On Independence Day in Belarus, schoolchildren honoured the memory of heroes of the Great Patriotic War at the Mound of Glory memorial complex in Minsk.
On Independence Day in the Republic of Belarus, participants in the cultural and educational project Memory Train visited the Mound of Glory memorial complex in Minsk. They laid wreaths and flowers at the monument and honoured the memory of the heroes with a minute of silence.
As President of Belarus Alexander Lukashenko emphasised during the ceremony, the Mound of Glory is a sacred place. It was the place where fierce battles were fought, while thousands of soldiers and officers sacrificed their lives for the sake of future generations. “Here the brotherly ties of a large multiethnic country were cemented with blood. Fighters did not divide themselves into Belarusians and Russians, Ukrainians and Kazakhs, Armenians and Georgians, Tajiks and Kyrgyz, Azerbaijanis, Uzbeks and others. They did not divide the land into their own and foreign. They fought for our one Fatherland.”

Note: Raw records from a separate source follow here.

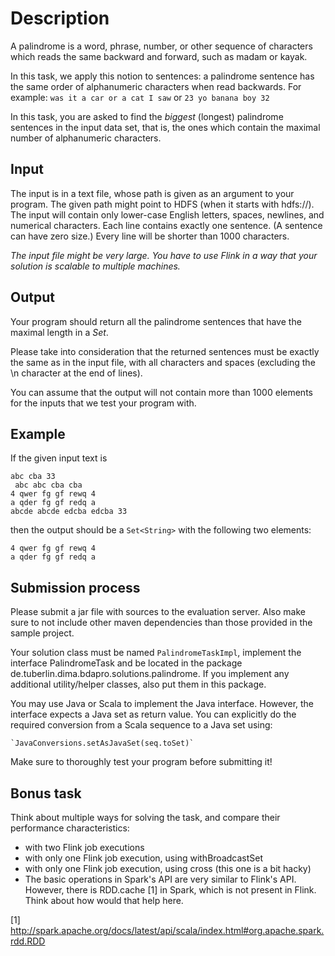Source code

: # Description
A palindrome is a word, phrase, number, or other sequence of characters which reads the same backward and forward, such as madam or kayak.

In this task, we apply this notion to sentences: a palindrome sentence has the same order of alphanumeric characters when read backwards. For example:
`was it a car or a cat I saw`
or
`23 yo banana boy 32`

In this task, you are asked to find the *biggest* (longest) palindrome sentences in the input data set, that is, the ones which contain the maximal number of alphanumeric characters.

## Input
The input is in a text file, whose path is given as an argument to your program. The given path might point to HDFS (when it starts with hdfs://). The input will contain only lower-case English letters, spaces, newlines, and numerical characters. Each line contains exactly one sentence. (A sentence can have zero size.) Every line will be shorter than 1000 characters.

*The input file might be very large. You have to use Flink in a way that your solution is scalable to multiple machines.*

## Output
Your program should return all the palindrome sentences that have the maximal length in a *Set<String>*.

Please take into consideration that the returned sentences must be exactly the same as in the input file, with all characters and spaces (excluding the \n character at the end of lines).

You can assume that the output will not contain more than 1000 elements for the inputs that we test your program with.

## Example
If the given input text is

```
abc cba 33
 abc abc cba cba 
4 qwer fg gf rewq 4
a qder fg gf redq a
abcde abcde edcba edcba 33     
```
then the output should be a `Set<String>` with the following two elements:

```
4 qwer fg gf rewq 4
a qder fg gf redq a
```

## Submission process
Please submit a jar file with sources to the evaluation server. Also make sure to not include other maven dependencies than those provided in the sample project.

Your solution class must be named `PalindromeTaskImpl`, implement the interface PalindromeTask and be located in the package de.tuberlin.dima.bdapro.solutions.palindrome. If you implement any additional utility/helper classes, also put them in this package.

You may use Java or Scala to implement the Java interface. However, the interface expects a Java set as return value. You can explicitly do the required conversion from a Scala sequence to a Java set using:

    `JavaConversions.setAsJavaSet(seq.toSet)`
Make sure to thoroughly test your program before submitting it!

## Bonus task
Think about multiple ways for solving the task, and compare their performance characteristics:

* with two Flink job executions
* with only one Flink job execution, using withBroadcastSet
* with only one Flink job execution, using cross (this one is a bit hacky)
* The basic operations in Spark's API are very similar to Flink's API. However, there is RDD.cache [1] in Spark, which is not present in Flink. Think about how would that help here.

[1] http://spark.apache.org/docs/latest/api/scala/index.html#org.apache.spark.rdd.RDD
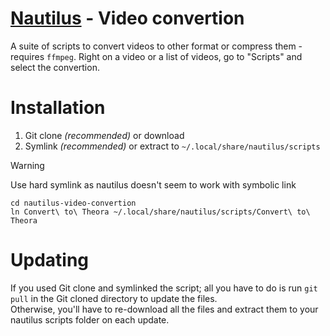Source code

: # [Nautilus](https://gitlab.gnome.org/GNOME/nautilus) - Video convertion

A suite of scripts to convert videos to other format or compress them - requires `ffmpeg`.
Right on a video or a list of videos, go to "Scripts" and select the convertion.

# Installation
1. Git clone _(recommended)_ or download
2. Symlink _(recommended)_ or extract to `~/.local/share/nautilus/scripts`

>[!WARNING]
> Use hard symlink as nautilus doesn't seem to work with symbolic link

```
cd nautilus-video-convertion
ln Convert\ to\ Theora ~/.local/share/nautilus/scripts/Convert\ to\ Theora
```

# Updating
If you used Git clone and symlinked the script; all you have to do is run `git pull` in the Git cloned directory to update the files.\
Otherwise, you'll have to re-download all the files and extract them to your nautilus scripts folder on each update.
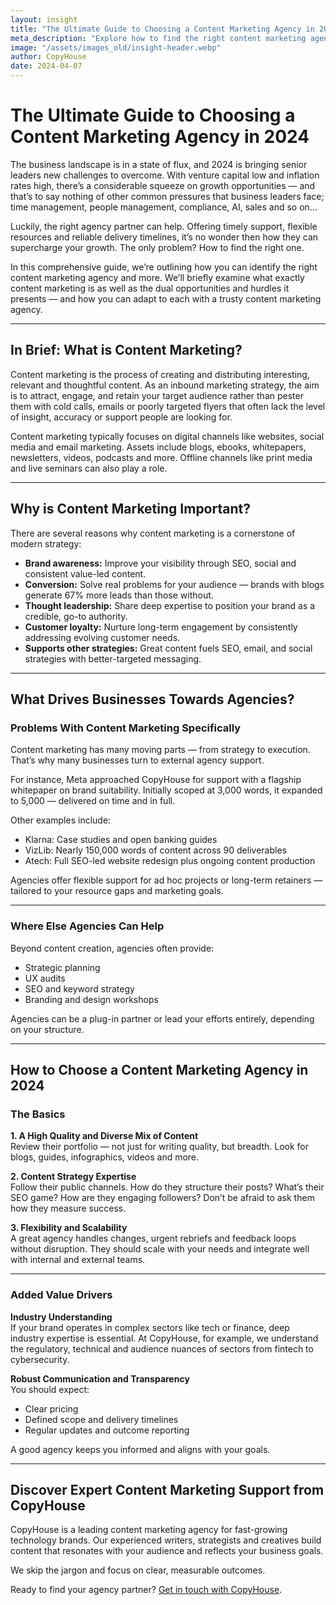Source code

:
 ```yaml
---
layout: insight
title: "The Ultimate Guide to Choosing a Content Marketing Agency in 2024"
meta_description: "Explore how to find the right content marketing agency in 2024, from strategy and scalability to sector-specific expertise and ROI transparency."
image: "/assets/images_old/insight-header.webp"
author: CopyHouse
date: 2024-04-07
---
```


# The Ultimate Guide to Choosing a Content Marketing Agency in 2024

The business landscape is in a state of flux, and 2024 is bringing senior leaders new challenges to overcome. With venture capital low and inflation rates high, there’s a considerable squeeze on growth opportunities — and that’s to say nothing of other common pressures that business leaders face; time management, people management, compliance, AI, sales and so on…

Luckily, the right agency partner can help. Offering timely support, flexible resources and reliable delivery timelines, it’s no wonder then how they can supercharge your growth. The only problem? How to find the right one.

In this comprehensive guide, we’re outlining how you can identify the right content marketing agency and more. We’ll briefly examine what exactly content marketing is as well as the dual opportunities and hurdles it presents — and how you can adapt to each with a trusty content marketing agency.

---

## In Brief: What is Content Marketing?

Content marketing is the process of creating and distributing interesting, relevant and thoughtful content. As an inbound marketing strategy, the aim is to attract, engage, and retain your target audience rather than pester them with cold calls, emails or poorly targeted flyers that often lack the level of insight, accuracy or support people are looking for.

Content marketing typically focuses on digital channels like websites, social media and email marketing. Assets include blogs, ebooks, whitepapers, newsletters, videos, podcasts and more. Offline channels like print media and live seminars can also play a role.

---

## Why is Content Marketing Important?

There are several reasons why content marketing is a cornerstone of modern strategy:

- **Brand awareness:** Improve your visibility through SEO, social and consistent value-led content.
- **Conversion:** Solve real problems for your audience — brands with blogs generate 67% more leads than those without.
- **Thought leadership:** Share deep expertise to position your brand as a credible, go-to authority.
- **Customer loyalty:** Nurture long-term engagement by consistently addressing evolving customer needs.
- **Supports other strategies:** Great content fuels SEO, email, and social strategies with better-targeted messaging.

---

## What Drives Businesses Towards Agencies?

### Problems With Content Marketing Specifically

Content marketing has many moving parts — from strategy to execution. That’s why many businesses turn to external agency support.

For instance, Meta approached CopyHouse for support with a flagship whitepaper on brand suitability. Initially scoped at 3,000 words, it expanded to 5,000 — delivered on time and in full.

Other examples include:
- Klarna: Case studies and open banking guides
- VizLib: Nearly 150,000 words of content across 90 deliverables
- Atech: Full SEO-led website redesign plus ongoing content production

Agencies offer flexible support for ad hoc projects or long-term retainers — tailored to your resource gaps and marketing goals.

---

### Where Else Agencies Can Help

Beyond content creation, agencies often provide:
- Strategic planning
- UX audits
- SEO and keyword strategy
- Branding and design workshops

Agencies can be a plug-in partner or lead your efforts entirely, depending on your structure.

---

## How to Choose a Content Marketing Agency in 2024

### The Basics

**1. A High Quality and Diverse Mix of Content**  
Review their portfolio — not just for writing quality, but breadth. Look for blogs, guides, infographics, videos and more.

**2. Content Strategy Expertise**  
Follow their public channels. How do they structure their posts? What’s their SEO game? How are they engaging followers? Don’t be afraid to ask them how they measure success.

**3. Flexibility and Scalability**  
A great agency handles changes, urgent rebriefs and feedback loops without disruption. They should scale with your needs and integrate well with internal and external teams.

---

### Added Value Drivers

**Industry Understanding**  
If your brand operates in complex sectors like tech or finance, deep industry expertise is essential. At CopyHouse, for example, we understand the regulatory, technical and audience nuances of sectors from fintech to cybersecurity.

**Robust Communication and Transparency**  
You should expect:
- Clear pricing
- Defined scope and delivery timelines
- Regular updates and outcome reporting

A good agency keeps you informed and aligns with your goals.

---

## Discover Expert Content Marketing Support from CopyHouse

CopyHouse is a leading content marketing agency for fast-growing technology brands. Our experienced writers, strategists and creatives build content that resonates with your audience and reflects your business goals.

We skip the jargon and focus on clear, measurable outcomes.

Ready to find your agency partner? [Get in touch with CopyHouse](https://www.copyhouse.io/contact).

The President of Belarus welcomed young people from Russia, Armenia and Kyrgyzstan – participants in the Memory Train project. “In time, the train will surely gather all the heirs of the victorious nations, from all the former republics of the Soviet Union. We have one memory of that war, one victory and one truth. In such a difficult time, only together can we guarantee peace in our land, only together can we be free and independent,” he said.
The Memory Train participants were accompanied by Konstantin Kosachev, Deputy Speaker of the Federation Council and Chairman of the project’s Organising Committee. He said that children from the countries of the anti-Hitler coalition would be able to take part in the project in the coming years. “By 2025, we expect to invite high school students from all 15 post-Soviet republics without exception. They include the Baltic states, Georgia and Ukraine,” the Senator added.
During their stay in Minsk, the schoolchildren visited the Museum of the Great Patriotic War, the National Library and other sights, in addition to the Mound of Glory.